I've been on the Darvish bandwagon for nearly two years now. While I think its quite a long shot for the Royals to acquire him in the off season, I honestly believe that doing whatever it would take to acquire him would pay off in the long run for the Royals. However most people caution against him, citing other disappointing Japanese pitchers. So I decided to delve into the dark underworld of Japanese stat keeping (No seriously, its like no one in Japan has heard of sabermetrics or stats really) to parcel out pitchers performance before they came to America and how they performed afterwords.
For the purposes of getting a decent sample, I elected to just go with those pitchers that pitched more than 50 innings in the major leagues, the players that did not make the cut were all relievers and all fringe players at best. As a perfect example one player who barely made the cut was our own Yasuhiko "Shake" Yabuta.
Before we get in depth here, let me add a little disclaimer. I cannot guarantee these stats are 100% accurate. The record keeping system for the Japanese stats I ended up using was eclectic and required balancing 3 spreadsheets to get all the necessary information just to calculate K/9, BB/9 and FIP. However I believe that for the most part everything is the correct values.

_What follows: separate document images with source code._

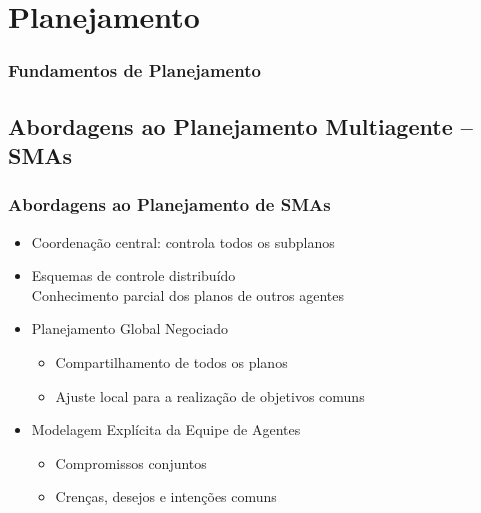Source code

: \section{Planejamento}


\begin{frame}
\frametitle{Fundamentos de Planejamento}



\end{frame}


\subsection{Abordagens ao Planejamento Multiagente -- SMAs}

\begin{frame}
\frametitle{Abordagens ao Planejamento de SMAs}

\begin{block}{}
 
\begin{itemize}
  \item Coordenação central: controla todos os subplanos
  \item Esquemas de controle distribuído\\
        Conhecimento parcial dos planos de outros agentes
  \item Planejamento Global Negociado

\begin{itemize}
  \item Compartilhamento de todos os planos
  \item Ajuste local para a realização de objetivos comuns

\end{itemize}

\item Modelagem Explícita da Equipe de Agentes
\begin{itemize}
  \item Compromissos conjuntos
   \item Crenças, desejos e intenções comuns

\end{itemize}
\end{itemize}
\end{block}

\end{frame}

Second disclaimer: You can see my work here. It is still in progress. I had originally wanted to get the career numbers done before this post, but after it took me nearly 20 minutes just to wrangle Hideo Nomo's career numbers out, I decided to go ahead and post my observations and provide the complete career numbers later.
So what do the numbers tell us?
Firstly that there are definitive tiers of pitching coming from Japan. The Low tier is made up of bad, usually old players past their prime looking for a decent paycheck. Sometimes this includes players whose very presence on a major league roster seems to make no sense (Why hello there Mac Suzuki). These pitchers, unsurprisingly tend to continue to suck once in the majors. The lowest FIP posted in this group belongs to Masao Kida, who managed to put up a 4.3 FIP in under 100 innings. Not exactly lighting the world on fire.
Then there is the Mid tier, a more eclectic bunch, this group has players both young and old, some who seemed washed up only to revitalize their careers in the majors, while others came over and flopped. This group gave us everything from Takashi Saito(2.65 FIP) and Koji Uehara(3.07 FIP) to Kei Igawa(6.19! FIP) and Yabuta(5.46 FIP). Essentially grabbing a pitcher from this group is a relative crapshoot.
And finally the High tier guys, the players who are brought over to be stars. and boy, is this an eclectic bunch. It seems that the one constant they share is strange quirks. Sasaki was forced back to Japan due to being a womanizer, Otsuka apparently clashed hard with Rangers ownership enough to potentially have been blacklisted from baseball, Okajima despite success is currently at AAA potentially in part because of his "gloomy" nature, Daisuke has had some well publicized struggles and Irabu clashed with Yankee's management over conditioning.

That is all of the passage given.